The risk of relapse after anti-tumour necrosis factor [TNF] therapy cessation in Crohn’s disease [CD] patients with perianal fistulas is unclear. We aimed to assess the risk of relapse after anti-TNF cessation in a large cohort and to identify risk factors.


A systemic literature search was conducted to identify cohort studies reporting on the incidence of relapse after cessation of anti-TNF therapy in CD patients. Individual patient data [IPD] were requested from the original study cohorts. Inclusion criteria for IPD-meta-analysis (IPD-MA) included age ³ 18 years, perianal fistulizing CD as indication for start of anti-TNF therapy, minimal treatment duration ³3 doses, and remission of luminal and perianal CD at cessation of anti-TNF therapy. Primary outcome was CD relapse [either perianal or luminal]. Perianal fistula relapse was defined as recurrence of draining perianal fistula related to previous or new fistula tracks, or abscess. Luminal relapse was defined as a clinical, biochemical, endoscopic, or radiological relapse requiring treatment or dose optimization of IBD medication or surgery. In a secondary analysis, risk factors associated with relapse were assessed using multivariate logistic regression analysis.

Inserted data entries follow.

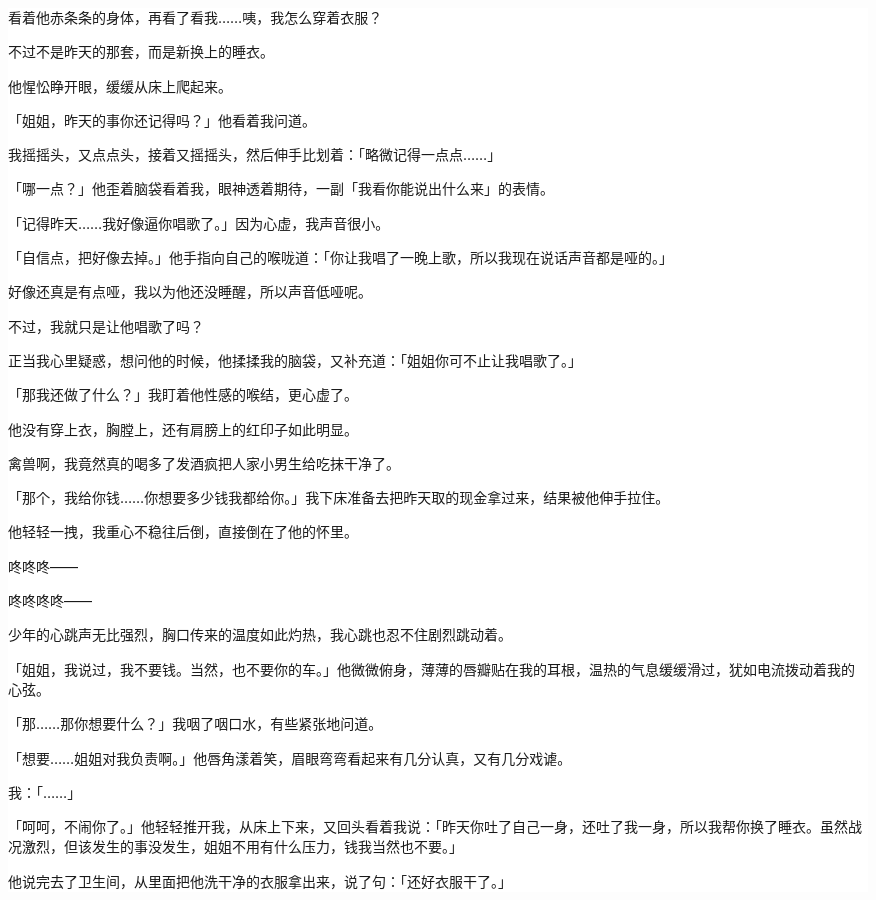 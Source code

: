 看着他赤条条的身体，再看了看我……咦，我怎么穿着衣服？


不过不是昨天的那套，而是新换上的睡衣。


他惺忪睁开眼，缓缓从床上爬起来。


「姐姐，昨天的事你还记得吗？」他看着我问道。


我摇摇头，又点点头，接着又摇摇头，然后伸手比划着：「略微记得一点点……」


「哪一点？」他歪着脑袋看着我，眼神透着期待，一副「我看你能说出什么来」的表情。


「记得昨天……我好像逼你唱歌了。」因为心虚，我声音很小。


「自信点，把好像去掉。」他手指向自己的喉咙道：「你让我唱了一晚上歌，所以我现在说话声音都是哑的。」


好像还真是有点哑，我以为他还没睡醒，所以声音低哑呢。


不过，我就只是让他唱歌了吗？


正当我心里疑惑，想问他的时候，他揉揉我的脑袋，又补充道：「姐姐你可不止让我唱歌了。」


「那我还做了什么？」我盯着他性感的喉结，更心虚了。


他没有穿上衣，胸膛上，还有肩膀上的红印子如此明显。


禽兽啊，我竟然真的喝多了发酒疯把人家小男生给吃抹干净了。


「那个，我给你钱……你想要多少钱我都给你。」我下床准备去把昨天取的现金拿过来，结果被他伸手拉住。


他轻轻一拽，我重心不稳往后倒，直接倒在了他的怀里。


咚咚咚——


咚咚咚咚——


少年的心跳声无比强烈，胸口传来的温度如此灼热，我心跳也忍不住剧烈跳动着。


「姐姐，我说过，我不要钱。当然，也不要你的车。」他微微俯身，薄薄的唇瓣贴在我的耳根，温热的气息缓缓滑过，犹如电流拨动着我的心弦。


「那……那你想要什么？」我咽了咽口水，有些紧张地问道。


「想要……姐姐对我负责啊。」他唇角漾着笑，眉眼弯弯看起来有几分认真，又有几分戏谑。


我：「……」


「呵呵，不闹你了。」他轻轻推开我，从床上下来，又回头看着我说：「昨天你吐了自己一身，还吐了我一身，所以我帮你换了睡衣。虽然战况激烈，但该发生的事没发生，姐姐不用有什么压力，钱我当然也不要。」


他说完去了卫生间，从里面把他洗干净的衣服拿出来，说了句：「还好衣服干了。」
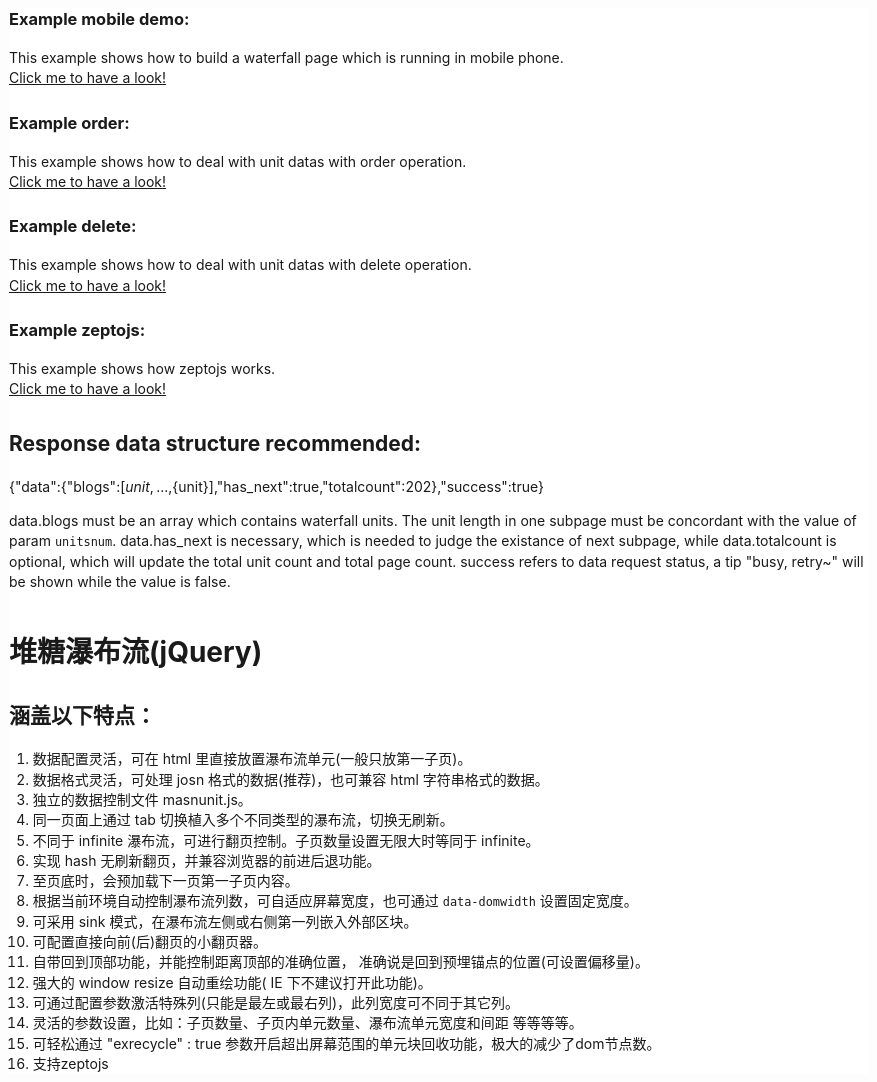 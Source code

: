 ### Example mobile demo:
This example shows how to build a waterfall page which is running in mobile phone.<br/><a href="http://www.duitang.com/app/woo/examples/mobile.html" target="_blank">Click me to have a look!</a>

### Example order:
This example shows how to deal with unit datas with order operation.<br/><a href="http://www.duitang.com/app/woo/example-operate/order.html" target="_blank">Click me to have a look!</a>

### Example delete:
This example shows how to deal with unit datas with delete operation.<br/><a href="http://www.duitang.com/app/woo/example-operate/delete.html" target="_blank">Click me to have a look!</a>

### Example zeptojs:
This example shows how zeptojs works.<br/><a href="http://www.duitang.com/app/woo/examples/zeptomain.html" target="_blank">Click me to have a look!</a>

## Response data structure recommended:
{"data":{"blogs":[${unit},...,${unit}],"has_next":true,"totalcount":202},"success":true}

data.blogs must be an array which contains waterfall units. The unit length in one subpage must be concordant with the value of param `unitsnum`. data.has_next is necessary, which is needed to judge the existance of next subpage, while data.totalcount is optional, which will update the total unit count and total page count. success refers to data request status, a tip "busy, retry~" will be shown while the value is false.




# 堆糖瀑布流(jQuery) #

## 涵盖以下特点：

1. 数据配置灵活，可在 html 里直接放置瀑布流单元(一般只放第一子页)。
1. 数据格式灵活，可处理 josn 格式的数据(推荐)，也可兼容 html 字符串格式的数据。
1. 独立的数据控制文件 masnunit.js。
1. 同一页面上通过 tab 切换植入多个不同类型的瀑布流，切换无刷新。
1. 不同于 infinite 瀑布流，可进行翻页控制。子页数量设置无限大时等同于 infinite。
1. 实现 hash 无刷新翻页，并兼容浏览器的前进后退功能。
1. 至页底时，会预加载下一页第一子页内容。
1. 根据当前环境自动控制瀑布流列数，可自适应屏幕宽度，也可通过
`data-domwidth` 设置固定宽度。
1. 可采用 sink 模式，在瀑布流左侧或右侧第一列嵌入外部区块。
1. 可配置直接向前(后)翻页的小翻页器。
1. 自带回到顶部功能，并能控制距离顶部的准确位置，
准确说是回到预埋锚点的位置(可设置偏移量)。
1. 强大的 window resize 自动重绘功能( IE 下不建议打开此功能)。
1. 可通过配置参数激活特殊列(只能是最左或最右列)，此列宽度可不同于其它列。
1. 灵活的参数设置，比如：子页数量、子页内单元数量、瀑布流单元宽度和间距 等等等等。
1. 可轻松通过 "exrecycle" : true 参数开启超出屏幕范围的单元块回收功能，极大的减少了dom节点数。
1. 支持zeptojs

A total of 307 patients from 12 studies in 9 countries were included in this IPD-MA. The median duration of anti-TNF treatment prior to therapy cessation was 14 months [IQR 6.1 – 29.9].  In 272/307 patients [89%] anti-TNF therapy was started for active perianal fistula and in 34 [11%] for both active perianal fistula and luminal CD. 169 patients [55%] developed a relapse [either perianal or luminal] after a median follow-up after cessation of 25 months [IQR 12 – 54]. Overall cumulative incidence of relapse was 31% and 43% at 1 and 2 years after anti-TNF cessation. Risk factor for CD relapse include upper GI involvement (L4) [HR 1.9], whereas older age [A3 vs A1, HR 0.48] and continuation of concomitant immunomodulators [HR 0.62] were protective factors. For a subgroup of patients with active perianal fistula and in luminal remission at start of anti-TNF, the cumulative incidence relapse rates were 25% and 43% at 1 and 2 years. No considerable differences in risk factors were found within this subgroup regarding risk of recurrence. Of the 179 patients who relapsed, 104 were retreated with anti-TNF with a response rate of 85%.


According to this IPD-MA, approximately two-thirds of CD patients with perianal fistula remain in remission with regard to fistulizing and luminal disease during 2 years after cessation of anti-TNF therapy. Further risk stratification based on perianal fistula characteristics is required.